━━━━━ Dataset entries ━━━━━

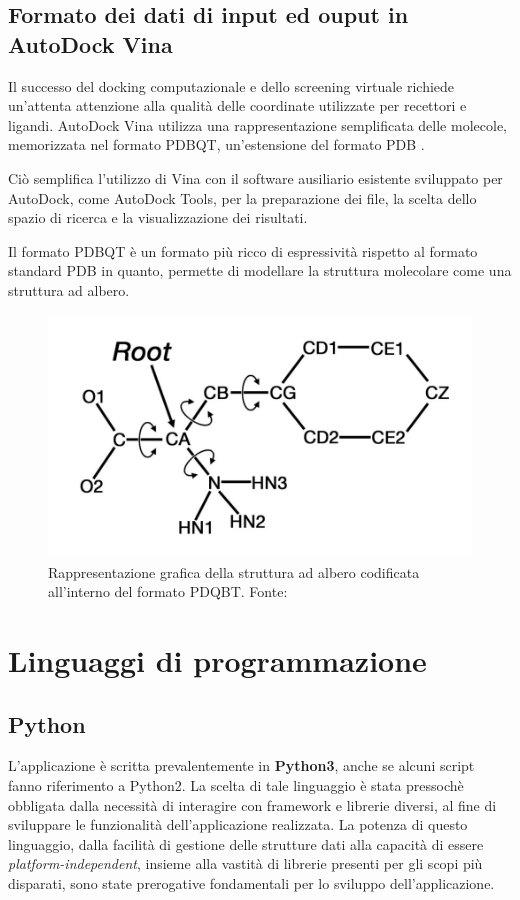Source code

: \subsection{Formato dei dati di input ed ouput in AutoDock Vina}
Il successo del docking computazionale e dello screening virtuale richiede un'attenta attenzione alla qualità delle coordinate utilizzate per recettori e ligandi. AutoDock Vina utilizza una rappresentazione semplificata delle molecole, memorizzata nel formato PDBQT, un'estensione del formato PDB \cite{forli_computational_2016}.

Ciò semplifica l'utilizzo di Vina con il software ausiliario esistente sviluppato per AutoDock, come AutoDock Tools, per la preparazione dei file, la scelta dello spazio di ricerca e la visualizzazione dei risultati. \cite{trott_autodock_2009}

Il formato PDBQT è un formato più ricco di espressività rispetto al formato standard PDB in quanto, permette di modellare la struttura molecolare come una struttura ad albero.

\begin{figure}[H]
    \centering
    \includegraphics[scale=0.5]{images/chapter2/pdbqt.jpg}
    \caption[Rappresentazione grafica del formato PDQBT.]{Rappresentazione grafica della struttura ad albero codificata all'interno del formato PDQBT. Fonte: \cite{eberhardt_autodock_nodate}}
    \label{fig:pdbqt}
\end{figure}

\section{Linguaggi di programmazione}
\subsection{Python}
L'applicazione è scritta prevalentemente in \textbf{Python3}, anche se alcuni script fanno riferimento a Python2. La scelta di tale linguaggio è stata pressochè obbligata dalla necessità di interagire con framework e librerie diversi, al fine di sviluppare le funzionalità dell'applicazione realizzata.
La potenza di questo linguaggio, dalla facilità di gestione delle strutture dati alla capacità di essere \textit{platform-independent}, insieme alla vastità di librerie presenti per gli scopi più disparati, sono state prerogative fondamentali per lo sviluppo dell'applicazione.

━━━━━
━━━━━ Dataset entries ━━━━━

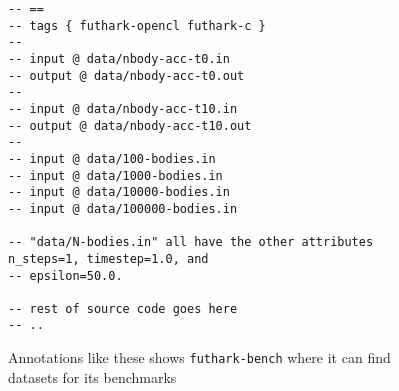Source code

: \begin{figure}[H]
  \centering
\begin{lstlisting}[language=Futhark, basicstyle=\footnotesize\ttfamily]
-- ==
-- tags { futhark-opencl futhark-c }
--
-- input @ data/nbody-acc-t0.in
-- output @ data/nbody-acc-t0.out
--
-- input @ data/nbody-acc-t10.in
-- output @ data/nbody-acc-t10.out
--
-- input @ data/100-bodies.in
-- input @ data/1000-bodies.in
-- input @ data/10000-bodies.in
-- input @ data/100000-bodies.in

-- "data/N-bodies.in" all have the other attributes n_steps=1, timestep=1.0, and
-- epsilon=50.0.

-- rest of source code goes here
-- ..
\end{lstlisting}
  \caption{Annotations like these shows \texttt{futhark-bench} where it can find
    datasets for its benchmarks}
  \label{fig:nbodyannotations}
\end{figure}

━━━━━
━━━━━ Dataset entries ━━━━━

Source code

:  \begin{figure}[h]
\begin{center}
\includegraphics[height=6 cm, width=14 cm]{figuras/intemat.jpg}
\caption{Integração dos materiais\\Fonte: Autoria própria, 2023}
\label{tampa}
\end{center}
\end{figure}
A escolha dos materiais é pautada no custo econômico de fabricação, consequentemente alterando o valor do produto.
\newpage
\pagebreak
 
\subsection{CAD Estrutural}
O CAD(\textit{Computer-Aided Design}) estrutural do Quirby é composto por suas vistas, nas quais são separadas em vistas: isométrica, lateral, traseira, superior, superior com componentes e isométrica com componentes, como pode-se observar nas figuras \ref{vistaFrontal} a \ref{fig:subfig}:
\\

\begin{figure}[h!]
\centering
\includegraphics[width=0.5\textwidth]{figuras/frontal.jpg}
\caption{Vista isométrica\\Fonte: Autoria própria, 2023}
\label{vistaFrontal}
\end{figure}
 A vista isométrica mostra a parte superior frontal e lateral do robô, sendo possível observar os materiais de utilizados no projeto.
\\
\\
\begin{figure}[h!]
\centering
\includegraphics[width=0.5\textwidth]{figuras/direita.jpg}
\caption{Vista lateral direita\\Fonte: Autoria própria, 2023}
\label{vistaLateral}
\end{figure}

━━━━━

- [To do]
Review the entries above and return every line where "width" appears.

- [Final answer]
\includegraphics[height=6 cm, width=14 cm]{figuras/intemat.jpg}
\includegraphics[width=0.5\textwidth]{figuras/frontal.jpg}
\includegraphics[width=0.5\textwidth]{figuras/direita.jpg}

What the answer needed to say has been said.